"Model 2" prototype status

Fri Jul 31 19:50:32 UTC 2015

Over the past few months, we've been building what we call our "Model 2" 
prototype, and incrementally checking it in.  It now seems stable enough 
for brave early adopters to check out.  (You'll need to build the JDK 
from source.)

The previous version ("Model 1") was focused on exploring the 
practicality of specialization on the JVM architecture we have today. 
The compiler augmented classes with type metadata that otherwise would 
be erased away, which could be ignored by the JVM but consumed by the 
specializer.  Specialized classes were identified using a name mangling 
scheme (strictly an expedience for prototyping, not a long-term plan.) 
The class loader recognizes the name mangling scheme and, if not found 
in the class path, the class loader invokes the specializer to generate 
the specialized class on the fly.

With these many hacks (name mangling, abuse of class loaders), the 
result was mixed.  On the good side, it worked!  It was possible to 
write specializable generic classes and run them on an 
only-lightly-hacked JVM.  On the bad, the resulting language had a 
significant usability issue -- the lack of a nontrivial common supertype 
between Foo<int> and Foo<String>.

Of course, we didn't pursue this approach because we thought 
half-killing wildcards was a great idea; we pursued it because it was 
what worked on the JVM we had.  So with the Model 1 prototype in hand, 
we set out to see what could be done about providing a reasonable common 
supertype for all instantiations of an any-generic type.  (We explored a 
number of possible mechanisms and approaches, including several that are 
more radical than where we landed.  Hopefully we will find time to write 
up some of these roads-not-taken.)

Type variables.  Type variables are divided into two categories; "ref" 
(ordinary) and "any".  Any tvars ("avars") are identified by the keyword 
"any" at their declaration site (for both generic classes and generic 
methods).  If a type variable is not modified by "any", it is implicitly 
an ordinary tvar, and treated just as in Java 8.

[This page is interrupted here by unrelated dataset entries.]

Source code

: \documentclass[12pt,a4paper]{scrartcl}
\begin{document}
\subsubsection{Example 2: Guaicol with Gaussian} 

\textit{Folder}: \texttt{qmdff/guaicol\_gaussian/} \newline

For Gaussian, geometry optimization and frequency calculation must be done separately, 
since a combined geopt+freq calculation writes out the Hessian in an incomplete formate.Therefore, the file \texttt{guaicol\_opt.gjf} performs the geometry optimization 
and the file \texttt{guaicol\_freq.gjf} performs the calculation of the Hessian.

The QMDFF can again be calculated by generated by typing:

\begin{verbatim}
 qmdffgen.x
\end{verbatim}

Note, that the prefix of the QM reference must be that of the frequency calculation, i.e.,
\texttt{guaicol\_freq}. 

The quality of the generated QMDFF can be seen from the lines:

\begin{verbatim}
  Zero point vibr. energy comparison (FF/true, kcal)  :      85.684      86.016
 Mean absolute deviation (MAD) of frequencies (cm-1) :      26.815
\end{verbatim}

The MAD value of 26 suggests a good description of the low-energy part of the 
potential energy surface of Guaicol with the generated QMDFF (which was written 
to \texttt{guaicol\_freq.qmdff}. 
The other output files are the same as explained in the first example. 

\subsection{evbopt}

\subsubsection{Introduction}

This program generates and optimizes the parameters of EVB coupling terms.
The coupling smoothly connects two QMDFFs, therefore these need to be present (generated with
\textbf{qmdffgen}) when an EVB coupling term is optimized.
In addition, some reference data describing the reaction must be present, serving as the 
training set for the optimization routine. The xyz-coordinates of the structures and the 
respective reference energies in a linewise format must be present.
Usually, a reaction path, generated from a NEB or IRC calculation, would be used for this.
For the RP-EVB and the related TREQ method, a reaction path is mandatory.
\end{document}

     class Foo<T> { ... }      // T is an ordinary tvar
     class Bar<any T> { ... }  // T is an avar

Class hierarchies can be any-fied from the top down.  So it's OK to do:

     class A<any T> { ... }
     class B<T> extends A<T> { ... } // T is an ordinary tvar here

but not OK to do:

  class A<T> { ... }
  class B<any T> extends A<T> { ... }

The rationale for this should be clear enough; specializing a class 
entails specializing its superclasses, and if the superclass is not 
specializable, this won't work.  (Alternately, you can interpret "any T" 
as a union bound ("T extends Object | value"), and its OK to use a 
narrower bound than your supertype, but not a wider one.)

Restrictions on avars.  Some operations that are allowed on ordinary 
tvars are not allowed on avars, such as assigning a T to an Object, 
assigning null to a T, etc.  These have not changed from Model 1.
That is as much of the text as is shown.